Ce discret changement structurel[2] rencontrait le climat de ras-le-bol de l’époque, avec l’invention soudaine d’une taxe sur WhatsApp (le principal mode de communication dans le pays), dans la foulée d’un été de coupures de courant et feux de forêts scandaleux. La mémoire encore vive d’un précédent mouvement en 2015 (portant sur la gestion catastrophique des ordures), assortie de l’essor de nouvelles initiatives politiques dans la foulée, complétait ce paysage avec possibles.

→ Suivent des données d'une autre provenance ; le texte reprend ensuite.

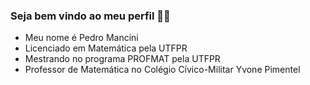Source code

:### Seja bem vindo ao meu perfil 👨‍🏫

- Meu nome é Pedro Mancini
- Licenciado em Matemática pela UTFPR
- Mestrando no programa PROFMAT pela UTFPR
- Professor de Matemática no Colégio Cívico-Militar Yvone Pimentel
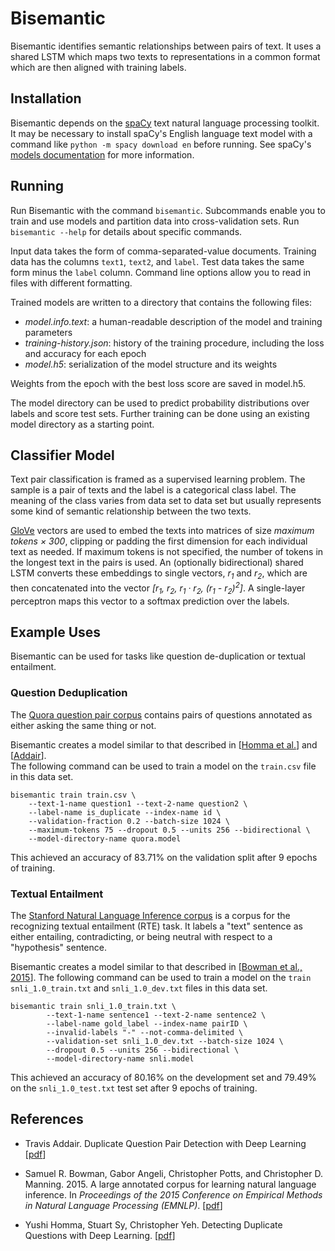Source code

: # Bisemantic

Bisemantic identifies semantic relationships between pairs of text.
It uses a shared LSTM which maps two texts to representations in a common format which are then aligned with training
labels.


## Installation

Bisemantic depends on the [spaCy](https://spacy.io/) text natural language processing toolkit.
It may be necessary to install spaCy's English language text model with a command like `python -m spacy download en` 
before running.
See spaCy's [models documentation](https://spacy.io/docs/usage/models) for more information.


## Running

Run Bisemantic with the command `bisemantic`.
Subcommands enable you to train and use models and partition data into cross-validation sets.
Run `bisemantic --help` for details about specific commands.

Input data takes the form of comma-separated-value documents.
Training data has the columns `text1`, `text2`, and `label`.
Test data takes the same form minus the `label` column.
Command line options allow you to read in files with different formatting.

Trained models are written to a directory that contains the following files:

* _model.info.text_: a human-readable description of the model and training parameters
* _training-history.json_: history of the training procedure, including the loss and accuracy for each epoch
* _model.h5_: serialization of the model structure and its weights

Weights from the epoch with the best loss score are saved in model.h5.

The model directory can be used to predict probability distributions over labels and score test sets.
Further training can be done using an existing model directory as a starting point.


## Classifier Model

Text pair classification is framed as a supervised learning problem.
The sample is a pair of texts and the label is a categorical class label.
The meaning of the class varies from data set to data set but usually represents some kind of semantic relationship 
between the two texts.

[GloVe](https://nlp.stanford.edu/projects/glove/) vectors are used to embed the texts into matrices of size
_maximum tokens × 300_, clipping or padding the first dimension for each individual text as needed.
If maximum tokens is not specified, the number of tokens in the longest text in the pairs is used.
An (optionally bidirectional) shared LSTM converts these embeddings to single vectors,
 _r<sub>1</sub>_ and _r<sub>2</sub>_, which are then concatenated
into the vector
_[r<sub>1</sub>, r<sub>2</sub>, r<sub>1</sub> · r<sub>2</sub>, (r<sub>1</sub> - r<sub>2</sub>)<sup>2</sup>]_.
A single-layer perceptron maps this vector to a softmax prediction over the labels.


## Example Uses

Bisemantic can be used for tasks like question de-duplication or textual entailment.

### Question Deduplication

The [Quora question pair corpus](https://data.quora.com/First-Quora-Dataset-Release-Question-Pairs) contains
pairs of questions annotated as either asking the same thing or not.

Bisemantic creates a model similar to that described in
\[[Homma et al.](https://web.stanford.edu/class/cs224n/reports/2748045.pdf)\]
and \[[Addair](https://web.stanford.edu/class/cs224n/reports/2759336.pdf)\].  
The following command can be used to train a model on the `train.csv` file in this data set.

    bisemantic train train.csv \
        --text-1-name question1 --text-2-name question2 \
        --label-name is_duplicate --index-name id \
        --validation-fraction 0.2 --batch-size 1024 \
        --maximum-tokens 75 --dropout 0.5 --units 256 --bidirectional \
        --model-directory-name quora.model

This achieved an accuracy of 83.71% on the validation split after 9 epochs of training. 

### Textual Entailment

The [Stanford Natural Language Inference corpus](https://nlp.stanford.edu/projects/snli/) is a corpus for the
recognizing textual entailment (RTE) task.
It labels a "text" sentence as either entailing, contradicting, or being neutral with respect to a "hypothesis"
sentence.

Bisemantic creates a model similar to that described in
\[[Bowman et al., 2015](https://nlp.stanford.edu/pubs/snli_paper.pdf)\].
The following command can be used to train a model on the `train snli_1.0_train.txt` and `snli_1.0_dev.txt` files in
this data set.

    bisemantic train snli_1.0_train.txt \
   			--text-1-name sentence1 --text-2-name sentence2 \
   			--label-name gold_label --index-name pairID \
			--invalid-labels "-" --not-comma-delimited \
			--validation-set snli_1.0_dev.txt --batch-size 1024 \
			--dropout 0.5 --units 256 --bidirectional \
			--model-directory-name snli.model

This achieved an accuracy of 80.16% on the development set and 79.49% on the `snli_1.0_test.txt` test set after 9 epochs
of training.


## References

* Travis Addair. Duplicate Question Pair Detection with Deep Learning
[[pdf](https://web.stanford.edu/class/cs224n/reports/2759336.pdf)]

* Samuel R. Bowman, Gabor Angeli, Christopher Potts, and Christopher D. Manning. 2015. A large annotated corpus for 
learning natural language inference. In _Proceedings of the 2015 Conference on Empirical Methods in Natural Language 
Processing (EMNLP)_. [[pdf](https://nlp.stanford.edu/pubs/snli_paper.pdf)]
 
* Yushi Homma, Stuart Sy, Christopher Yeh. Detecting Duplicate Questions with Deep Learning.
[[pdf](https://web.stanford.edu/class/cs224n/reports/2748045.pdf)]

Le passage était symbolique dans un pays où la mémoire de ces guerres est discutée depuis bientôt trente ans, avec des hommes politiques indéboulonnables dont l’ascension s’est faite dans et par la guerre. Personne il y a cinq ans n’aurait parié sur leur maintien jusqu’à aujourd’hui – peut-être à leur propre grande surprise ? – ni sur la seule disparition du plus jeune d’entre eux, Hassan Nasrallah, leader du Hezbollah, le 27 septembre 2024. Tout comme personne n’aurait pu prédire que la crise économique ajoutée à cette crise politique n’aurait pas connu le début d’un semblant de règlement cinq ans plus tard.
Cet aspect générationnel était passé inaperçu à l’époque, et aujourd’hui le constat est lointain. Le Liban a retrouvé les pages sombres de la presse, et même en accéléré après 2019 (aux mobilisations se sont ajoutés la crise économique depuis 2020, l’explosion du port de Beyrouth d’août 2020, la guerre à bas bruit depuis octobre 2023, puis l’offensive actuelle), entrainant à force un essoufflement du discours alarmiste et compassionnel – d’autant plus quand il se mélange au discours sur Gaza lui-même exsangue. L’illusion qu’il n’y a plus rien à comprendre dans la sidération du moment se diffuse même dangereusement : l’emboîtement de ces événements finit par rendre le discours sur le Liban répétitif et flou, brouillant passé, présent et futur entre crises et guerres apparemment sans fin – d’autant plus quand la guerre actuelle semble appelée à durer.
Pourtant, il se passait quelque chose en 2019, et il se passe quelque chose aujourd’hui. De par l’écrasement géopolitique et guerrier subit et la logique d’humiliation qui s’y déploie, de par la tension qui se joue sur l’économie comme les structures sociales du pays, mais aussi parce que certaines crises bien plus récentes que les guerres de 75-92 sont en embuscade.
En arrière-plan de la guerre actuelle, la classe politique pourrait bien s’appuyer sur la situation pour faire redémarrer un système vicié, et réaffirmer l’absence d’État pour mieux en reprendre possession – le tout en profitant de l’impossibilité pour les activistes d’être à l’humanitaire et aux mouvements sociaux en même temps. En dehors du spectre d’une nouvelle guerre interne qui mettrait aux prises les partisans du Hezbollah à d’autres forces politiques, ou du poids des structures confessionnelles, d’autres éléments plus sociaux et économiques pourraient lourdement peser sur le pays.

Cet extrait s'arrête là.